Setelah berkendara selama 1 jam, akhirnya mobil milik Edward memasuki area mansion milik keluarga Serant. Halaman yang sangat luas seketika tersuguh dihadapan semua orang yang berada di mobil saat pintu gerbang dibuka oleh Victor. Belum ada rekruitment untuk anak buah Victor, membuat laki-laki itu yang akan mengawasi 24 jam majikannya. Walaupun cukup merepotkan, namun Victor tahu kalau Edward dan Reno akan membantunya untuk menjaga keluarga Serant.
Victor segera mengendarai sepeda motornya setelah menutup pintu gerbang mengikuti mobil milik Edward yang sudah melaju terlebih dahulu. Setelah sampai didepan pintu utama mansion, Edward bersama Elli segera turun kemudian membantu Papa William duduk dikursi rodanya. Victor segera memapah Bibi Hen masuk kedalam mansion, sedangkan kini Elli masih menunggu Alika yang terlihat ragu untuk turun dari mobil.

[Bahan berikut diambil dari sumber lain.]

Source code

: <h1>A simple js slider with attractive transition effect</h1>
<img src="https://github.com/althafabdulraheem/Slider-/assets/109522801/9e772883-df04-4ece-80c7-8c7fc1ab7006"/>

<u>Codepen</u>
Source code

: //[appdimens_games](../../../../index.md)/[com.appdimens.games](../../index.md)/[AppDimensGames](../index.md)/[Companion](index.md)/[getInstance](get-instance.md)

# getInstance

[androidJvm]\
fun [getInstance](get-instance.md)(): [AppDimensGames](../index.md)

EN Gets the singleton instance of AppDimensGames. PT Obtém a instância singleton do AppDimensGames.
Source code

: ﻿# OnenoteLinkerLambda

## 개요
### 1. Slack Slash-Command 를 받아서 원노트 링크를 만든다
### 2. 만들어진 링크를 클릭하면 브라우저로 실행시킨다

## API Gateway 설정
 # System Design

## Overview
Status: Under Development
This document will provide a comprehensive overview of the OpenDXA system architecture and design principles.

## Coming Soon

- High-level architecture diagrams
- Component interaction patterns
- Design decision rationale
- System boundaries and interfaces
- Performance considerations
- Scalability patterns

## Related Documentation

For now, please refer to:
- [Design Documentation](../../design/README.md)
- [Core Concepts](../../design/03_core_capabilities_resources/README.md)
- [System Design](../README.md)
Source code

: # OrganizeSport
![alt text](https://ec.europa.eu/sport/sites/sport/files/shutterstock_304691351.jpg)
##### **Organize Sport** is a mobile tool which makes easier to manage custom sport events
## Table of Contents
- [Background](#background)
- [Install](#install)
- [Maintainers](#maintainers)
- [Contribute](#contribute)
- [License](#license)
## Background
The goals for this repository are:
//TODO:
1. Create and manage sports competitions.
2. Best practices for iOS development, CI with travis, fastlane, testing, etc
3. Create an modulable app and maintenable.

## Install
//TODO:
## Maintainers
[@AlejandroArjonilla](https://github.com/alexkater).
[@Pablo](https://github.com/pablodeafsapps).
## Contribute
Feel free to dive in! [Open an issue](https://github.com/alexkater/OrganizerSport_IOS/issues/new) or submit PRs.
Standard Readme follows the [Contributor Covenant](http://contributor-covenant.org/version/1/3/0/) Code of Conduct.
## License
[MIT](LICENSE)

"Jangan takut, ada kak Elli yang siap sedia menjaga adik kakak yang cantik ini. Bahkan aku siap menghajar siapapun yang dengan berani-beraninya melukai Alika" ucap Elli dengan antusias.
Bahkan Elli dengan sigap mempraktekkan bagaimana gerakan menonjok dan menendang ketika dia menghajar lawannya. Melihat hal itu membuat Alika tertawa renyah kemudian dengan antusiasnya turun dari mobil dan menggandeng tangan Elli lalu menariknya masuk mansion. Keduanya berjalan dengan melompat-lompat seperti anak kecil meninggalkan Edward dan Papa William yang hanya bisa geleng-geleng kepala melihat tingkah mereka.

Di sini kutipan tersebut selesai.